Ucraina, c’è la tregua ma si combatte
Ucraina Accuse reciproche tra Kiev e ribelli per nuove esplosioni a Donetsk e Mariupol
Ucraina Accuse reciproche tra Kiev e ribelli per nuove esplosioni a Donetsk e Mariupol
Nel corso di una telefonata intercorsa ieri, i «4 normanni» (Poroshenko, Putin, Merkel e Hollande) hanno ribadito la necessità di preservare la tregua raggiunta a Minsk, ma è chiaro che gli umori tra i protagonisti sono differenti.
Putin è uscito ringalluzzito dalla vittoria militare dei filo russi a Debaltseve, mentre Poroshenko è apparso assai nervoso nell’annunciare la volontà di richiedere la presenza dei caschi blu nell’Ucraina orientale (ipotesi per altro balenata nei giorni precedenti a Minsk dai ribelli e scartata con sdegno da Kiev). Poroshenko ha spiegato che gli eventuali caschi blu servirebbero a garantire la sicurezza «in una situazione in cui le promesse di pace non vengono mantenute», dopo che i soldati ucraini sono stati costretti a ritirarsi ieri dalla città di Debalteseve, ormai controllata dai separatisti.
Nella nottata tra mercoledì e giovedì, la richiesta è stata adottata nel corso di un vertice di emergenza del consiglio nazionale di sicurezza e difesa di Kiev. «La questione è stata discussa ed è stata presa la decisione di appellarci all’Onu ed all’Unione Europea in merito alla composizione di una operazione di peacekeeping e sicurezza in Ucraina», ha dichiarato a nome del Consiglio Olexander Turchynov.
Mosca ha respinto nettamente la proposta del presidente ucraino Petro Poroshenko: «Se il governo di Kiev propone «un altro schema» rispetto alle intese di Minsk, questo potrebbe «distruggere» l’accordo, ha detto l’ambasciatore russo presso l’Onu, Vitali Churkin, citato dall’agenzia stampa russa Ria Novosti.
«Gli accordi di Minsk non prevedono questo contingente, che potrebbe minare l’accordo», gli ha fatto eco il presidente del parlamento di Mosca, Sergei Narishkin.
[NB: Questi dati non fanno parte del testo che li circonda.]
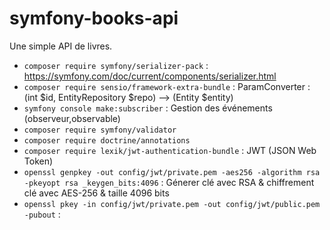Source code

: # symfony-books-api

Une simple API de livres.

- `composer require symfony/serializer-pack` : https://symfony.com/doc/current/components/serializer.html
- `composer require sensio/framework-extra-bundle` : ParamConverter : (int $id, EntityRepository $repo) --> (Entity $entity)
- `symfony console make:subscriber` : Gestion des événements (observeur,observable)
- `composer require symfony/validator`
- `composer require doctrine/annotations`
- `composer require lexik/jwt-authentication-bundle` : JWT (JSON Web Token)
- `openssl genpkey -out config/jwt/private.pem -aes256 -algorithm rsa -pkeyopt rsa _keygen_bits:4096` : Génerer clé avec RSA & chiffrement clé avec AES-256 & taille 4096 bits
- `openssl pkey -in config/jwt/private.pem -out config/jwt/public.pem -pubout` :
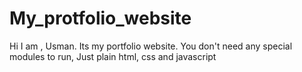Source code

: # My_protfolio_website
Hi I am , Usman. Its my portfolio website. You don't need any special modules to run, Just plain html, css and javascript
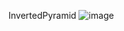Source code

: InvertedPyramid
![image](https://github.com/KirannThakur/Pattern/assets/134675862/912a5f54-9439-484b-b71f-f9846d8fc86f)
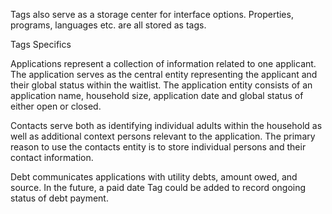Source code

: Tags also serve as a storage center for interface options. Properties, programs, languages etc. are all stored as tags.

  Tags Specifics

  Applications represent a collection of information related to one applicant. The application serves as the central entity representing the applicant and their global status within the waitlist. The application entity consists of an application name, household size, application date and global status of either open or closed. 
  
  Contacts serve both as identifying individual adults within the household as well as additional context persons relevant to the application.  The primary reason to use the contacts entity is to store individual persons and their contact information.
  
  Debt communicates applications with utility debts, amount owed, and source.  In the future, a paid date Tag could be added to record ongoing status of debt payment.
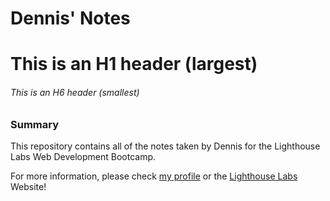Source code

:# Dennis' Notes
# This is an H1 header (largest)
###### This is an H6 header (smallest)

### Summary

This repository contains all of the notes taken by Dennis for the Lighthouse Labs Web Development Bootcamp.

For more information, please check [my profile](https://github.com/denniswong0106) or the [Lighthouse Labs](https://www.lighthouselabs.ca/) Website!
Intanto Eduard Bassurin, uno dei leader dei separatisti filorussi dell’Ucraina orientale, ha ricordato a Kiev di non avere le idee chiare: «Il presidente Poroshenko dice prima di non aver bisogno di aiuto, poi che serve una missione di peace keeping».
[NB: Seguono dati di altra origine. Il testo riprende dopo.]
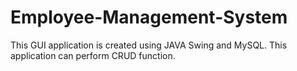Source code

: # Employee-Management-System
This GUI application is created using JAVA Swing and MySQL. This application can perform CRUD function.
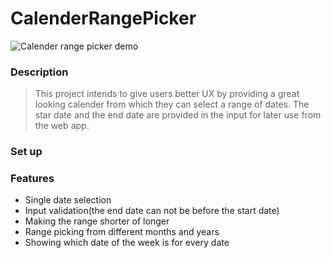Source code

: # CalenderRangePicker
![Calender range picker demo](https://github.com/Simo-NBU-100673/CalenderRangePicker/assets/81335974/d8c1e05c-7306-4b53-9c90-cd0aa4aa0c10)

### Description
> This project intends to give users better UX by providing a great looking calender from which they can select a range of dates. The star date and the end date are provided in the input for later use from the web app.

### Set up


### Features
- Single date selection
- Input validation(the end date can not be before the start date)
- Making the range shorter of longer
- Range picking from different months and years
- Showing which date of the week is for every date
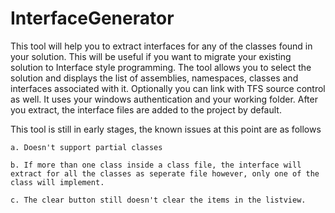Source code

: # InterfaceGenerator
This tool will help you to extract interfaces for any of the classes found in your solution.  This will be useful if you want to migrate your existing solution to Interface style programming.
The tool allows you to select the solution and displays the list of assemblies, namespaces, classes and interfaces associated with it.
Optionally you can link with TFS source control as well.  It uses your windows authentication and your working folder.
After you extract, the interface files are added to the project by default.


This tool is still in early stages, the known issues at this point are as follows

    a. Doesn't support partial classes

    b. If more than one class inside a class file, the interface will extract for all the classes as seperate file however, only one of the class will implement.

    c. The clear button still doesn't clear the items in the listview.

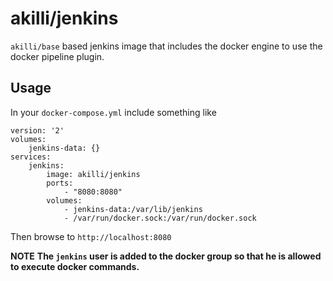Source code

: # akilli/jenkins

`akilli/base` based jenkins image that includes the docker engine to use the docker pipeline plugin.

## Usage

In your `docker-compose.yml` include something like

    version: '2'
    volumes:
        jenkins-data: {}
    services:
        jenkins:
            image: akilli/jenkins
            ports:
                - "8080:8080"
            volumes:
                - jenkins-data:/var/lib/jenkins
                - /var/run/docker.sock:/var/run/docker.sock

Then browse to `http://localhost:8080`

**NOTE**
**The `jenkins` user is added to the docker group so that he is allowed to execute docker commands.** 
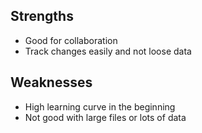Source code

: ## Strengths
- Good for collaboration
- Track changes easily and not loose data
## Weaknesses
- High learning curve in the beginning
- Not good with large files or lots of data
Ieri si erano diffuse voci discordanti riguardo la posizione dei ribelli circa la possibile presenza dei caschi blu. Non tutti i leader dei ribelli filorussi – infatti – hanno boccito l’idea.
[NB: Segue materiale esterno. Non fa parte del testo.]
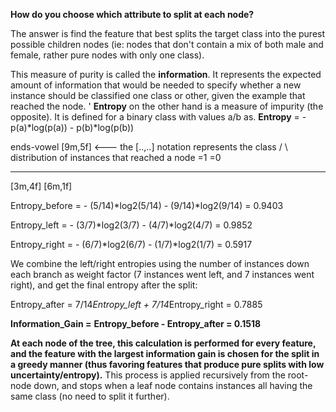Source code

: **How do you choose which attribute to split at each node?** 

The answer is find the feature that best splits the target class into the purest possible children nodes (ie: nodes that don't contain a mix of both male and female, rather pure nodes with only one class).

This measure of purity is called the **information**. It represents the expected amount of information that would be needed to specify whether a new instance  should be classified one class or other, given the example that reached the node. 
'
**Entropy** on the other hand is a measure of impurity (the opposite). It is defined for a binary class with values a/b as.
**Entropy** = - p(a)*log(p(a)) - p(b)*log(p(b))


ends-vowel
      [9m,5f]          <--- the [..,..] notation represents the class
    /          \            distribution of instances that reached a node
   =1          =0
 -------     -------
 [3m,4f]     [6m,1f]
 
 Entropy_before = - (5/14)*log2(5/14) - (9/14)*log2(9/14) = 0.9403
 
 Entropy_left = - (3/7)*log2(3/7) - (4/7)*log2(4/7) = 0.9852
 
Entropy_right = - (6/7)*log2(6/7) - (1/7)*log2(1/7) = 0.5917

We combine the left/right entropies using the number of instances down each branch as weight factor (7 instances went left, and 7 instances went right), and get the final entropy after the split:


Entropy_after = 7/14*Entropy_left + 7/14*Entropy_right = 0.7885

**Information_Gain =** **Entropy_before - Entropy_after = 0.1518**


**At each node of the tree, this calculation is performed for every feature, and the feature with the largest information gain is chosen for the split in a greedy manner (thus favoring features that produce pure splits with low uncertainty/entropy).** This process is applied recursively from the root-node down, and stops when a leaf node contains instances all having the same class (no need to split it further).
«Fin dall’inizio, quando è cominciato questo conflitto, avevamo suggerito alla Russia e agli altri paesi presenti nel consiglio di sicurezza dell’Onu, di considerare la questione dell’invio di peacekeeper lì. Ci fu opposto un rifiuto. Se ora vogliono mandarli, non siamo contrari, lasciamo che li mandino», ha dichiarato Basurin, secondo quanto riferito dai media russi.
Su questo tema è probabile si svilupperanno le nuove traiettorie del confronto ucraino. Sulla Bbc, l’esperto di affari diplomatici Jonathan Marcus sottolineava che una forza di pace efficace «paradossalmente potrebbe non essere nell’interesse di nessuno», dato che gli «operatori di pace tendono a stabilire confini allì’interno di battaglie in atto», mentre in «Ucraina entrambe le parti probabilmente hanno ulteriori ambizioni sul terreno. I separatisti potrebbero voler avanzare ulteriormente e le forze del governo ucraino di certo ambiscono a riprendersi il territorio che hanno perso». Un’ammissione implicita, su cui sembrano concordare i protagonisti del confronto, circa la fragilità di una tregua fittizia, perché dichiarata ma non rispettata da nessuna delle due parti in causa.
Tanto è vero che ieri ci sono state altre esplosioni in diverse zone delle regioni orientali. A Donetsk, dove i ribelli accusano Kiev di bombardamenti sulla città e Mariupol, dove l’esercito di Kiev accusa i ribelli di un tentativo di sfondamento. Ipotesi credibili, visto il clima e visti i differenti obiettivi. I ribelli non hanno mai nascosto di mirare a Mariupol per arrivare a collegare il Donbass conquistato alla Crimea. I battaglioni neonazisti, come specificato, difficilmente accetterrano un paese diviso in due.